A Google search for "edges not in MST" leads me to this question. The answer included in the question has already been found wrong, as OP said in the last comment. For future references, here is my solution to the question.
Let $G$ be a weighted undirected (finite) graph. An edge $e$ is called superheavy if it is the unique heaviest edge in some cycle. Here is a characterization of the edges that are not in any MST.
An edge is not in any MST if and only if it is a superheavy edge
The well-known "if" part, a superheavy edge is not in any MST, is proved in the cycle property of MST.
The "only if" part, any edge $e$ that is not superheavy is in some MST, is harder to prove. Let me introduce an algorithm and a lemma first.
The delete-heaviest-edge algorithm (DHE) on $G$ removes a heaviest edge in any cycle until no cycle remains. Just to be extra clear, there might be multiple heaviest edges in one cycle. The edge removed can be chosen to be any one of them.
Lemma: DHE is an MST algorithm. That is, the final graph at the end of DHE is an MST of the original $G$.
One proof of the lemma can be developed by adapting the proof at reverse-delete algorithm.
For another proof of the lemma, reader can check my post at the delete-heaviest-edge algorithm on graphs with edges of distinct weights, where I proved the special case where all weights are distinct. For the general case of a given run of DHE where all weights of $G$ are not necessarily distinct, we can perturb the weights of all edges of $G$ so that all weights are distinct and that each edge removed is the unique heaviest edge in the corresponding cycle. We can then repeat the given run of DHE on the perturbed $G$, resulting in the same spanning tree, which is also the MST of the perturbed $G$, since this is the proven special case of distinct weights. By making the perturbation arbitrarily small, we can see the total weight of the resulting MST can be arbitrarily near to the weight of a (or any) MST of the original $G$. Once we take the limit of perturbation going to $0$, we can see that original given run of the DHE must produce a spanning tree with the minimal weight. The lemma is proved.
Now let us prove the "only if" part. Suppose edge $e$ is not a superheavy edge. Let us start a particular run of DHE. We will adjust that run whenever necessary to avoid deleting $e$. Suppose $e$, as a heaviest edge in some cycle is removed in some step. Because $e$ is not superheavy, there is another heaviest edge, say $f$, in that cycle. Let us modify that step so that it removes $f$ instead of $e$. Continue to run the algorithm, alway avoiding removing $e$ as we just did. At the end of the algorithm, we must arrive at an MST thanks to the lemma, which contains $e$. Proof of the "only if" part is done.
Since an edge not in any MST means it is superheavy, any algorithm that finds all the superheavy edges will also finds all edges that are not in any MST.
Algorithms to find all superheavy edges
Here is a naive algorithm.

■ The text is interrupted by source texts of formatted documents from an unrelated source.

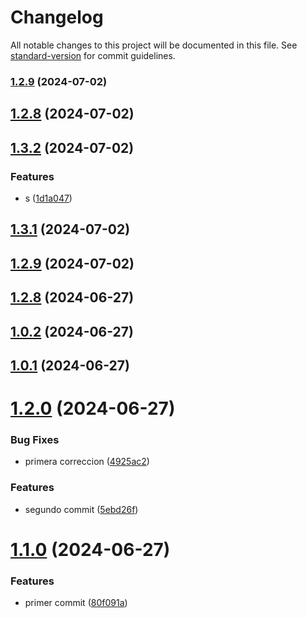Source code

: # Changelog

All notable changes to this project will be documented in this file. See [standard-version](https://github.com/conventional-changelog/standard-version) for commit guidelines.

### [1.2.9](https://github.com/mmiglesias/Practica/compare/v1.3.2...v1.2.9) (2024-07-02)

## [1.2.8](https://github.com/mmiglesias/Practica/compare/v1.3.2...v1.2.8) (2024-07-02)



## [1.3.2](https://github.com/mmiglesias/Practica/compare/v1.3.1...v1.3.2) (2024-07-02)


### Features

* s ([1d1a047](https://github.com/mmiglesias/Practica/commit/1d1a04735ea84b756485f9cda2aec9a0e7e56233))



## [1.3.1](https://github.com/mmiglesias/Practica/compare/v1.3.0...v1.3.1) (2024-07-02)



## [1.2.9](https://github.com/mmiglesias/Practica/compare/v1.2.8...v1.2.9) (2024-07-02)



## [1.2.8](https://github.com/mmiglesias/Practica/compare/v1.0.2...v1.2.8) (2024-06-27)



## [1.0.2](https://github.com/mmiglesias/Practica/compare/v1.0.1...v1.0.2) (2024-06-27)



## [1.0.1](https://github.com/mmiglesias/Practica/compare/v1.2.0...v1.0.1) (2024-06-27)



# [1.2.0](https://github.com/mmiglesias/Practica/compare/v1.1.0...v1.2.0) (2024-06-27)


### Bug Fixes

* primera correccion ([4925ac2](https://github.com/mmiglesias/Practica/commit/4925ac277dd43be91cb4fdfad89cfba0524a3ba8))


### Features

* segundo commit ([5ebd26f](https://github.com/mmiglesias/Practica/commit/5ebd26fae44bc7974de429f973f8b4eafc4e8df5))



# [1.1.0](https://github.com/mmiglesias/Practica/compare/80f091a8c083135b4a2a1bc888f262d480285991...v1.1.0) (2024-06-27)


### Features

* primer commit ([80f091a](https://github.com/mmiglesias/Practica/commit/80f091a8c083135b4a2a1bc888f262d480285991))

Iterate over all edges. For each edge $e$, pick arbitrarily one of its two vertices. Starting from this chosen vertex, make a DFS or BFS along edges with weight lower than that of $e$, checking whether we have reached the other vertex of $e$ all along. Once we have, $e$ is superheavy. Otherwise we cannot at the end of the search, implying $e$ is not superheavy.
It often happens that there is a unique MST, for example when all edge-weights are distinct. We can use various algorithms such as Kruskal's algorithm or Prim's algorithm to compute that unique MST. The superheavy edges are the edges that are not in that unique MST.
Here is the efficient algorithm to find all superheavy edges in general cases. Its time-complexity is about the time-complexity to sort the edges by weights, or $O(m\log m + n)$, where $n$ is the number of vertices and $m$ is the number of edges. Its space-complexity is about $O(m+n)$.
- Sort all edges in groups of increasing weights so that we have $$E=E_1\cup E_2\cup \cdots \cup E_r$$ and $$w_1<w_2<\cdots<w_r,$$ where $E$ is the edge set of $G$ and every edge in $E_i$ has weight $w_i$.
- Let $H$ be a graph that has the same vertices as $G$ but without any edges. Track the connected components of $H$ by a disjoint-set data structure.
- For $i$ from 2 to $r$ do the following.
- Add all edges in $E_{i-1}$ to $H$.
- For each edge in $E_i$, check whether its endpoints are in the same connected component of $H$. If yes, it is a superheavy edge.